> Required work: From the first line to the last, give the records again exactly.

________________________

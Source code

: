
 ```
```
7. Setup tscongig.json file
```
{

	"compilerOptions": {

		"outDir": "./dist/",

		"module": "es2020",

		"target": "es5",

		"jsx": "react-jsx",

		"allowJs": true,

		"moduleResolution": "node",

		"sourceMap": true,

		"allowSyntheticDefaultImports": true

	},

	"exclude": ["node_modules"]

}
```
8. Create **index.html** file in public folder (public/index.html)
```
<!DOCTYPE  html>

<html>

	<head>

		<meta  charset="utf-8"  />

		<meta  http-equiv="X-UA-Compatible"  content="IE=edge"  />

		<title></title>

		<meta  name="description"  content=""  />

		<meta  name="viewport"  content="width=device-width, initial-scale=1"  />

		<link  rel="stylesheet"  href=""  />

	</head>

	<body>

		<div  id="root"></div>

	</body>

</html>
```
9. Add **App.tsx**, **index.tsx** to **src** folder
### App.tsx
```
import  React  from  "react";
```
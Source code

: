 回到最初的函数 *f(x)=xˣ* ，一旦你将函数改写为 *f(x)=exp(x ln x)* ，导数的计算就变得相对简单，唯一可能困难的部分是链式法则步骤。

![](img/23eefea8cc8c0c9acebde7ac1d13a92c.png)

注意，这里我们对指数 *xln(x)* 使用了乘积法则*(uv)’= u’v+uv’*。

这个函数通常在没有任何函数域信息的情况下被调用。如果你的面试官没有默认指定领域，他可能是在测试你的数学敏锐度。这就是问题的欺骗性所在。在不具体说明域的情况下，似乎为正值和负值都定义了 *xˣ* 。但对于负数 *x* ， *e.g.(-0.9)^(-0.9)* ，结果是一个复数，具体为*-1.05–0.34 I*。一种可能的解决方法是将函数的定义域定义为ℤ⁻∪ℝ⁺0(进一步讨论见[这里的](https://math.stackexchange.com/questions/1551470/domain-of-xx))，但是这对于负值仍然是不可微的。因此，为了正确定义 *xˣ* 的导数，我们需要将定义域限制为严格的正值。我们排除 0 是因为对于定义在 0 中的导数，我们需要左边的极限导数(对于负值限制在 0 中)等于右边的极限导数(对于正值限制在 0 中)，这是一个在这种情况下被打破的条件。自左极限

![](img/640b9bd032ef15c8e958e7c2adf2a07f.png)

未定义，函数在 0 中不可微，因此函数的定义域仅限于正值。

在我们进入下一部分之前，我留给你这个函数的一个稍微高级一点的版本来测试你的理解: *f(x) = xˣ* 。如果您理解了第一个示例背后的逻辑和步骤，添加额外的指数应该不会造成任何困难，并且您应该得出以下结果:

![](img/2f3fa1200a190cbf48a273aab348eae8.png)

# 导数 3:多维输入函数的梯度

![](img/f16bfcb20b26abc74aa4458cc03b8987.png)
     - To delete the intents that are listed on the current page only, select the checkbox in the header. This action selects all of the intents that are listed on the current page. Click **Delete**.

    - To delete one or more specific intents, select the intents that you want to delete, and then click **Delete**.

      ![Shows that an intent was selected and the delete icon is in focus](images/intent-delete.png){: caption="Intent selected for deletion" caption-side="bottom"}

________________________

> Your response:
Source code

:
 ```
```
7. Setup tscongig.json file
```
{

	"compilerOptions": {

		"outDir": "./dist/",

		"module": "es2020",

		"target": "es5",

		"jsx": "react-jsx",

		"allowJs": true,

		"moduleResolution": "node",

		"sourceMap": true,

		"allowSyntheticDefaultImports": true

	},

	"exclude": ["node_modules"]

}
```
8. Create **index.html** file in public folder (public/index.html)
```
<!DOCTYPE  html>

<html>

	<head>

		<meta  charset="utf-8"  />

		<meta  http-equiv="X-UA-Compatible"  content="IE=edge"  />

		<title></title>

		<meta  name="description"  content=""  />

		<meta  name="viewport"  content="width=device-width, initial-scale=1"  />

		<link  rel="stylesheet"  href=""  />

	</head>

	<body>

		<div  id="root"></div>

	</body>

</html>
```
9. Add **App.tsx**, **index.tsx** to **src** folder
### App.tsx
```
import  React  from  "react";
```
Source code

: 回到最初的函数 *f(x)=xˣ* ，一旦你将函数改写为 *f(x)=exp(x ln x)* ，导数的计算就变得相对简单，唯一可能困难的部分是链式法则步骤。

![](img/23eefea8cc8c0c9acebde7ac1d13a92c.png)

注意，这里我们对指数 *xln(x)* 使用了乘积法则*(uv)’= u’v+uv’*。

这个函数通常在没有任何函数域信息的情况下被调用。如果你的面试官没有默认指定领域，他可能是在测试你的数学敏锐度。这就是问题的欺骗性所在。在不具体说明域的情况下，似乎为正值和负值都定义了 *xˣ* 。但对于负数 *x* ， *e.g.(-0.9)^(-0.9)* ，结果是一个复数，具体为*-1.05–0.34 I*。一种可能的解决方法是将函数的定义域定义为ℤ⁻∪ℝ⁺0(进一步讨论见[这里的](https://math.stackexchange.com/questions/1551470/domain-of-xx))，但是这对于负值仍然是不可微的。因此，为了正确定义 *xˣ* 的导数，我们需要将定义域限制为严格的正值。我们排除 0 是因为对于定义在 0 中的导数，我们需要左边的极限导数(对于负值限制在 0 中)等于右边的极限导数(对于正值限制在 0 中)，这是一个在这种情况下被打破的条件。自左极限

![](img/640b9bd032ef15c8e958e7c2adf2a07f.png)

未定义，函数在 0 中不可微，因此函数的定义域仅限于正值。

在我们进入下一部分之前，我留给你这个函数的一个稍微高级一点的版本来测试你的理解: *f(x) = xˣ* 。如果您理解了第一个示例背后的逻辑和步骤，添加额外的指数应该不会造成任何困难，并且您应该得出以下结果:

![](img/2f3fa1200a190cbf48a273aab348eae8.png)

# 导数 3:多维输入函数的梯度

![](img/f16bfcb20b26abc74aa4458cc03b8987.png)
     - To delete the intents that are listed on the current page only, select the checkbox in the header. This action selects all of the intents that are listed on the current page. Click **Delete**.

    - To delete one or more specific intents, select the intents that you want to delete, and then click **Delete**.

      ![Shows that an intent was selected and the delete icon is in focus](images/intent-delete.png){: caption="Intent selected for deletion" caption-side="bottom"}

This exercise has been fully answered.